| AIM OF THE TASK |
Give again, word for word, each line below starting at the one that contains "### More information" and ending at the one that contains "Please see the".

::: DATA FOR THIS EXERCISE

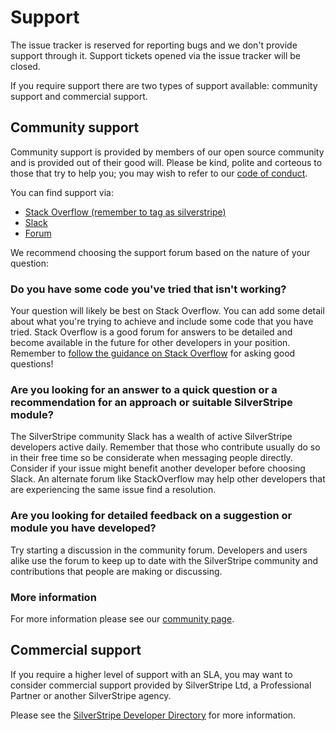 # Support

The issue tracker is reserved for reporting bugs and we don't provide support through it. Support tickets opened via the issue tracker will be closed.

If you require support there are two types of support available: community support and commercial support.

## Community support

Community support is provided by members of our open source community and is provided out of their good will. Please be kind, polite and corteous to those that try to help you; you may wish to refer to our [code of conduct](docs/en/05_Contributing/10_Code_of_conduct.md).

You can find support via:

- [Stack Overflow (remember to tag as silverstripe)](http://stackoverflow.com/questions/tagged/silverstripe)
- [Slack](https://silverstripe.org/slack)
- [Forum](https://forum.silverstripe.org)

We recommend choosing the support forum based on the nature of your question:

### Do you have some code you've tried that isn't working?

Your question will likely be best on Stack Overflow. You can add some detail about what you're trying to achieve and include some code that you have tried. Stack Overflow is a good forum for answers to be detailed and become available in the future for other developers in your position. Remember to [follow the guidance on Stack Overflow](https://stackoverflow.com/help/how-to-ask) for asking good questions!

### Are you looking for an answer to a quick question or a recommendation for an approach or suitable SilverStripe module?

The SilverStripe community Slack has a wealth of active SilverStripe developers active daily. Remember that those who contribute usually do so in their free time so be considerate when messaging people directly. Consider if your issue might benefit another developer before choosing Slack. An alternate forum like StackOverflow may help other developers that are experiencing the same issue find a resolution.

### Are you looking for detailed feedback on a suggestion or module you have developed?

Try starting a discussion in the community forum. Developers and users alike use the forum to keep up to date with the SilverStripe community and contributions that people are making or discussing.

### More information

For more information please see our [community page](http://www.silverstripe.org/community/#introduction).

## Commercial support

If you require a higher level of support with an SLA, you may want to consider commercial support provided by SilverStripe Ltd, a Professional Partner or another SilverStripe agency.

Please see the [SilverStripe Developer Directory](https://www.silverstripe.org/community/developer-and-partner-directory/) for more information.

::::::
::: DATA FOR THIS EXERCISE

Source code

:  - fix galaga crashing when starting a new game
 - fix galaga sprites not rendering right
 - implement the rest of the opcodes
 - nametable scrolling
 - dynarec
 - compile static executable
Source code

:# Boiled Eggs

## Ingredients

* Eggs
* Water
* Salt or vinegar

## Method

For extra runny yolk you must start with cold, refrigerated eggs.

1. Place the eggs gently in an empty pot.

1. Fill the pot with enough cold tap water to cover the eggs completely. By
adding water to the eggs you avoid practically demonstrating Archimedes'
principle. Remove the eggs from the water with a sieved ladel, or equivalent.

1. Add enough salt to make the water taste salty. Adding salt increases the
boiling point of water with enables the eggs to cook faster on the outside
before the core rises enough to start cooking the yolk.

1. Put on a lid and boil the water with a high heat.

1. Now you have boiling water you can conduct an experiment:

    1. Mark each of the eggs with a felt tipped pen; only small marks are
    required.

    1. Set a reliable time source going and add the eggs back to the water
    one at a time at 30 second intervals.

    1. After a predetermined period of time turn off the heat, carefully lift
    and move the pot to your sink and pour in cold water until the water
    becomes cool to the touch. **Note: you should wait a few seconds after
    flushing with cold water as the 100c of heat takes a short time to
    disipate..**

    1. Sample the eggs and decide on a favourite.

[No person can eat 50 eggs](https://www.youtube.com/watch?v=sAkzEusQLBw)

::::::

| WRITTEN REPLY |
### More information

For more information please see our [community page](http://www.silverstripe.org/community/#introduction).

## Commercial support

If you require a higher level of support with an SLA, you may want to consider commercial support provided by SilverStripe Ltd, a Professional Partner or another SilverStripe agency.

Please see the [SilverStripe Developer Directory](https://www.silverstripe.org/community/developer-and-partner-directory/) for more information.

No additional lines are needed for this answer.